DRY NEEDLING INCREASES MUSCLE THICKNESS IN A SUBJECT WITH PERSISTENT MUSCLE DYSFUNCTION: A CASE REPORT.
Int J Sports Phys Ther. 2017 Jun;12(3):468-475
Authors: Cross KM, McMurray M
BACKGROUND AND PURPOSE: Muscle dysfunction is very common following musculoskeletal injury. There is very little evidence to suggest that muscle function may be positively impacted by soft tissue interventions, such as dry needling. The purpose of this case report is to describe the immediate effect of dry needling on muscle thickness in a subject after shoulder surgery.
CASE DESCRIPTION: A 22 year-old competitive gymnast presented seven months post shoulder surgery with significant impairments and functional limitations. Previous physical therapy focused on restoration of range of motion and strength using general exercise interventions, but the subject had persistent tightness and weakness of musculature of the shoulder complex. A subject-specific physical therapy program including manual physical therapy resulted in significant initial improvement, but lack of flexibility and weakness of the rotator cuff limited progress. Dry needling was used to address persistent myofascial trigger points.
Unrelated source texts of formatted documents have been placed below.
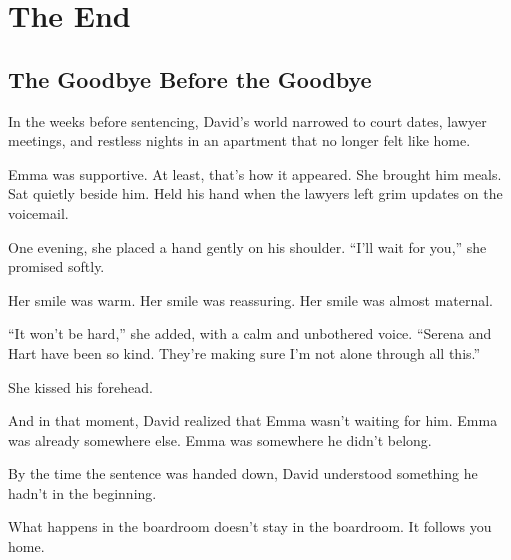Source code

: \section{The End}

\subsection{The Goodbye Before the Goodbye}

In the weeks before sentencing, David’s world narrowed to court dates, lawyer meetings, and restless 
nights in an apartment that no longer felt like home.

Emma was supportive. At least, that’s how it appeared.  
She brought him meals. Sat quietly beside him. Held his hand when the lawyers left grim updates on the voicemail.

One evening, she placed a hand gently on his shoulder.  
``I’ll wait for you,'' she promised softly.  

Her smile was warm. Her smile was reassuring. Her smile was almost maternal.  

``It won’t be hard,'' she added, with a calm and unbothered voice.
``Serena and Hart have been so kind. They’re making sure I’m not alone through all this.''

She kissed his forehead.

And in that moment, David realized that 
Emma wasn’t waiting for him.  
Emma was already somewhere else.  
Emma was somewhere he didn't belong.

By the time the sentence was handed down,  
David understood something he hadn’t in the beginning. 

What happens in the boardroom doesn't stay in the boardroom.  It follows you home.

\medskip

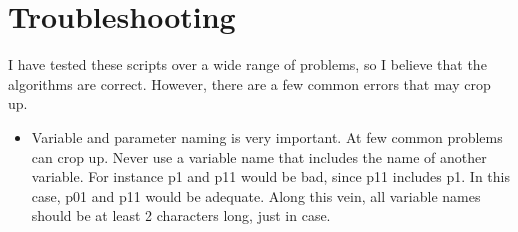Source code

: \documentclass[11pt]{article}
\begin{document}
\section{Troubleshooting}
I have tested these scripts over a wide range of problems, so I believe that the algorithms are correct. However, there are a few common errors that may crop up.
\begin{itemize}
\item Variable and parameter naming is very important. At few common problems can crop up. Never use a variable name that includes the name of another variable. For instance p1 and p11 would be bad, since p11 includes p1. In this case, p01 and p11 would be adequate. Along this vein, all variable names should be at least 2 characters long, just in case.
\end{itemize}
\end{document}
OUTCOMES: Immediately after dry needling the infraspinatus, the muscle’s thickness was significantly improved as measured by rehabilitative ultrasound imaging. There was a corresponding increase in force production of external rotation at 90 degrees of abduction.
DISCUSSION: Minimal research exists that validates the potential of dry needling on muscle function, as assessed by muscle thickness measured using rehabilitative ultrasound imaging. The results of this case report suggest that dry needling contributed to improvement in muscle thickness and strength in a subject with muscle dysfunction following an injury.
LEVEL OF EVIDENCE: 4.
PMID: 28593101 [PubMed – in process]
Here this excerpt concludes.